Enhanced phosphorylation of the giant myocardial protein titin also occurs with CCM, which can improve myocardial relaxation. This effect has been proposed as an additional mechanism explaining the potential benefit of CCM in heart failure.
We present a case of left ventricular noncompaction (LVNC) cardiomyopathy (EF 25%), heterozygous positive for a pathologic gene defect encoding titin, TTN, c.95264G>A (p.Trp31755∗), implanted with CCM technology after failing to improve with guideline-directed medical therapy (GDMT).
Case report
A 52-year-old man presented to an outside cardiologist owing to shortness of breath and chest discomfort with minimal exertion of approximately 9 months’ duration. A transthoracic echocardiogram was abnormal for a left ventricular (LV) EF of 25%–30% (Supplemental Video 1) and findings concerning for LVNC. Carvedilol was titrated up to 12.5 mg twice daily along with spironolactone 25 mg daily and sacubitril-losartan 24–26 mg twice daily, with dosing limited due to positional dizziness. Nuclear stress testing was positive for ischemia. Cardiac catheterization revealed no significant coronary artery defects. Cardiac magnetic resonance imaging (MRI) after 3 months of target GDMT was significant for a normal ventricular size (left ventricular end diastolic volume index 91 mL/m2), severely reduced global systolic function with LV EF of 29%, no late gadolinium enhancement (LGE), LV hypertrabeculation primarily in a basal-lateral location, noncompacted (NC)/compacted ratio >2.3:1, and NC/compated mass >20% (Figure 1; Supplemental Video 2). Apixaban 5 mg twice daily was initiated for LV clot prevention. The patient was referred to the advanced heart failure service at the University of Kentucky owing to LVNC.

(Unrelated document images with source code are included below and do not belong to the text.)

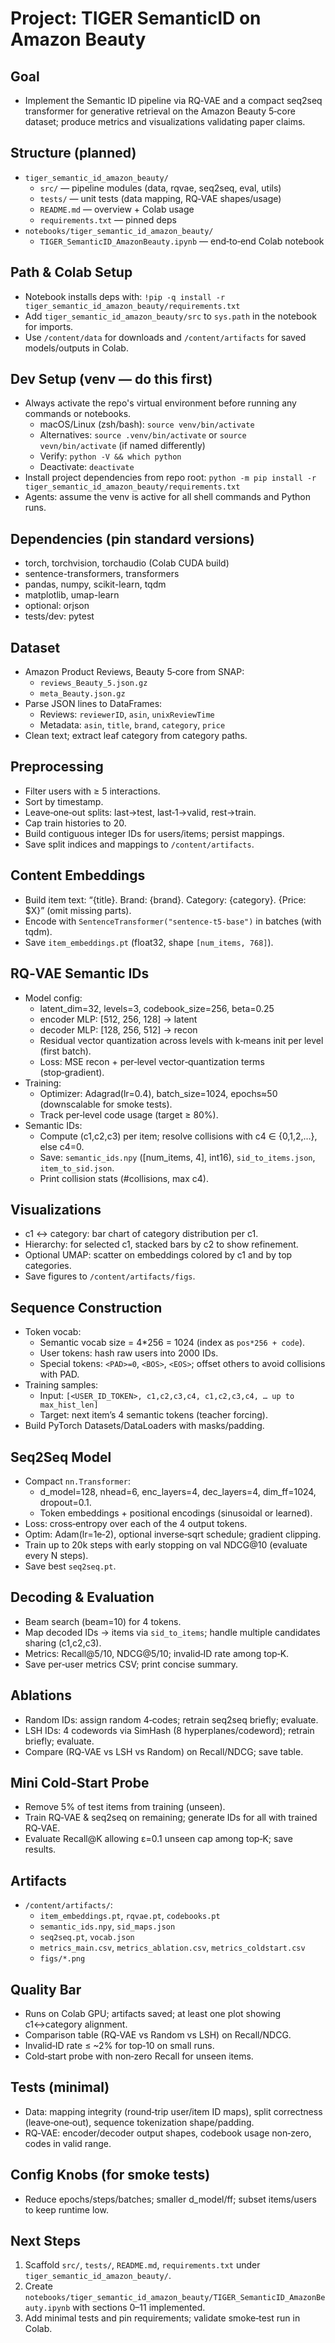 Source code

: # Project: TIGER SemanticID on Amazon Beauty

## Goal
- Implement the Semantic ID pipeline via RQ‑VAE and a compact seq2seq transformer for generative retrieval on the Amazon Beauty 5‑core dataset; produce metrics and visualizations validating paper claims.

## Structure (planned)
- `tiger_semantic_id_amazon_beauty/`
  - `src/` — pipeline modules (data, rqvae, seq2seq, eval, utils)
  - `tests/` — unit tests (data mapping, RQ‑VAE shapes/usage)
  - `README.md` — overview + Colab usage
  - `requirements.txt` — pinned deps
- `notebooks/tiger_semantic_id_amazon_beauty/`
  - `TIGER_SemanticID_AmazonBeauty.ipynb` — end‑to‑end Colab notebook

## Path & Colab Setup
- Notebook installs deps with: `!pip -q install -r tiger_semantic_id_amazon_beauty/requirements.txt`
- Add `tiger_semantic_id_amazon_beauty/src` to `sys.path` in the notebook for imports.
- Use `/content/data` for downloads and `/content/artifacts` for saved models/outputs in Colab.

## Dev Setup (venv — do this first)
- Always activate the repo's virtual environment before running any commands or notebooks.
  - macOS/Linux (zsh/bash): `source venv/bin/activate`
  - Alternatives: `source .venv/bin/activate` or `source vevn/bin/activate` (if named differently)
  - Verify: `python -V && which python`
  - Deactivate: `deactivate`
- Install project dependencies from repo root: `python -m pip install -r tiger_semantic_id_amazon_beauty/requirements.txt`
- Agents: assume the venv is active for all shell commands and Python runs.

## Dependencies (pin standard versions)
- torch, torchvision, torchaudio (Colab CUDA build)
- sentence-transformers, transformers
- pandas, numpy, scikit-learn, tqdm
- matplotlib, umap-learn
- optional: orjson
- tests/dev: pytest

## Dataset
- Amazon Product Reviews, Beauty 5‑core from SNAP:
  - `reviews_Beauty_5.json.gz`
  - `meta_Beauty.json.gz`
- Parse JSON lines to DataFrames:
  - Reviews: `reviewerID`, `asin`, `unixReviewTime`
  - Metadata: `asin`, `title`, `brand`, `category`, `price`
- Clean text; extract leaf category from category paths.

## Preprocessing
- Filter users with ≥ 5 interactions.
- Sort by timestamp.
- Leave‑one‑out splits: last→test, last‑1→valid, rest→train.
- Cap train histories to 20.
- Build contiguous integer IDs for users/items; persist mappings.
- Save split indices and mappings to `/content/artifacts`.

## Content Embeddings
- Build item text: “{title}. Brand: {brand}. Category: {category}. {Price: $X}” (omit missing parts).
- Encode with `SentenceTransformer("sentence-t5-base")` in batches (with tqdm).
- Save `item_embeddings.pt` (float32, shape `[num_items, 768]`).

## RQ‑VAE Semantic IDs
- Model config:
  - latent_dim=32, levels=3, codebook_size=256, beta=0.25
  - encoder MLP: [512, 256, 128] → latent
  - decoder MLP: [128, 256, 512] → recon
  - Residual vector quantization across levels with k‑means init per level (first batch).
  - Loss: MSE recon + per‑level vector‑quantization terms (stop‑gradient).
- Training:
  - Optimizer: Adagrad(lr=0.4), batch_size=1024, epochs≈50 (downscalable for smoke tests).
  - Track per‑level code usage (target ≥ 80%).
- Semantic IDs:
  - Compute (c1,c2,c3) per item; resolve collisions with c4 ∈ {0,1,2,…}, else c4=0.
  - Save: `semantic_ids.npy` ([num_items, 4], int16), `sid_to_items.json`, `item_to_sid.json`.
  - Print collision stats (#collisions, max c4).

## Visualizations
- c1 ↔ category: bar chart of category distribution per c1.
- Hierarchy: for selected c1, stacked bars by c2 to show refinement.
- Optional UMAP: scatter on embeddings colored by c1 and by top categories.
- Save figures to `/content/artifacts/figs`.

## Sequence Construction
- Token vocab:
  - Semantic vocab size = 4*256 = 1024 (index as `pos*256 + code`).
  - User tokens: hash raw users into 2000 IDs.
  - Special tokens: `<PAD>=0`, `<BOS>`, `<EOS>`; offset others to avoid collisions with PAD.
- Training samples:
  - Input: `[<USER_ID_TOKEN>, c1,c2,c3,c4, c1,c2,c3,c4, … up to max_hist_len]`
  - Target: next item’s 4 semantic tokens (teacher forcing).
- Build PyTorch Datasets/DataLoaders with masks/padding.

## Seq2Seq Model
- Compact `nn.Transformer`:
  - d_model=128, nhead=6, enc_layers=4, dec_layers=4, dim_ff=1024, dropout=0.1.
  - Token embeddings + positional encodings (sinusoidal or learned).
- Loss: cross‑entropy over each of the 4 output tokens.
- Optim: Adam(lr=1e‑2), optional inverse‑sqrt schedule; gradient clipping.
- Train up to 20k steps with early stopping on val NDCG@10 (evaluate every N steps).
- Save best `seq2seq.pt`.

## Decoding & Evaluation
- Beam search (beam=10) for 4 tokens.
- Map decoded IDs → items via `sid_to_items`; handle multiple candidates sharing (c1,c2,c3).
- Metrics: Recall@5/10, NDCG@5/10; invalid‑ID rate among top‑K.
- Save per‑user metrics CSV; print concise summary.

## Ablations
- Random IDs: assign random 4‑codes; retrain seq2seq briefly; evaluate.
- LSH IDs: 4 codewords via SimHash (8 hyperplanes/codeword); retrain briefly; evaluate.
- Compare (RQ‑VAE vs LSH vs Random) on Recall/NDCG; save table.

## Mini Cold‑Start Probe
- Remove 5% of test items from training (unseen).
- Train RQ‑VAE & seq2seq on remaining; generate IDs for all with trained RQ‑VAE.
- Evaluate Recall@K allowing ε=0.1 unseen cap among top‑K; save results.

## Artifacts
- `/content/artifacts/`:
  - `item_embeddings.pt`, `rqvae.pt`, `codebooks.pt`
  - `semantic_ids.npy`, `sid_maps.json`
  - `seq2seq.pt`, `vocab.json`
  - `metrics_main.csv`, `metrics_ablation.csv`, `metrics_coldstart.csv`
  - `figs/*.png`

## Quality Bar
- Runs on Colab GPU; artifacts saved; at least one plot showing c1↔category alignment.
- Comparison table (RQ‑VAE vs Random vs LSH) on Recall/NDCG.
- Invalid‑ID rate ≤ ~2% for top‑10 on small runs.
- Cold‑start probe with non‑zero Recall for unseen items.

## Tests (minimal)
- Data: mapping integrity (round‑trip user/item ID maps), split correctness (leave‑one‑out), sequence tokenization shape/padding.
- RQ‑VAE: encoder/decoder output shapes, codebook usage non‑zero, codes in valid range.

## Config Knobs (for smoke tests)
- Reduce epochs/steps/batches; smaller d_model/ff; subset items/users to keep runtime low.

## Next Steps
1) Scaffold `src/`, `tests/`, `README.md`, `requirements.txt` under `tiger_semantic_id_amazon_beauty/`.
2) Create `notebooks/tiger_semantic_id_amazon_beauty/TIGER_SemanticID_AmazonBeauty.ipynb` with sections 0–11 implemented.
3) Add minimal tests and pin requirements; validate smoke‑test run in Colab.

Figure 1Cardiac magnetic resonance imaging. Hypertrabeculation is highlighted by white arrows.
Dapagliflozin 5 mg daily was initiated, a 2-week ambulatory electrocardiogram monitor placed, a cardiac genomics panel ordered, and genetics consultation requested by the advanced heart failure service. Three heterozygous gene defects, ACTN c.2154+5G>A (intronic), ACTN c.899C>T (p.Thr300Met), and TTN c.95264G>A (p.Trp31755∗), were found. The TTN defect was considered pathologic. Family history was remarkable for heart disease and sudden death in at least 2 maternal family members. The patient’s mother had a history of EF 35%, along with “heart valve problems,” “clots,” and sudden death at 52 years of age. A maternal cousin died suddenly of an unknown history and cause. Two sons, aged 26 and 23 years, and a younger sister had no known significant health issues. The cardiac electrophysiology service was consulted in March 2021 for further management.
Electrophysiology management
Electrophysiology evaluation was additionally notable for continued class III New York Heart Association (NYHA) CHF symptoms, a 0.6% premature ventricular contraction burden with one 3-beat and one 7-beat run of nonsustained ventricular tachycardia on the ambulatory monitor, and an electrocardiogram with a QRS duration of 84 ms (Figure 2). There were no complaints of syncope or presyncope. Both implantation of a primary prevention single-chamber defibrillator and a 2-lead CCM system for management of the medically refractory heart failure symptoms were discussed. It was mutually agreed to start with implantation of a CCM system. Septal pacemaker leads, confirmed via steep lateral oblique fluoroscopic viewing (Supplemental Video 3), were successfully inserted for CCM delivery without intraoperative chest wall stimulation identified, and the system programmed for 5 hours of daily therapy (Figure 3). Discharge occurred with no changes in heart failure regimen and no patient complaints.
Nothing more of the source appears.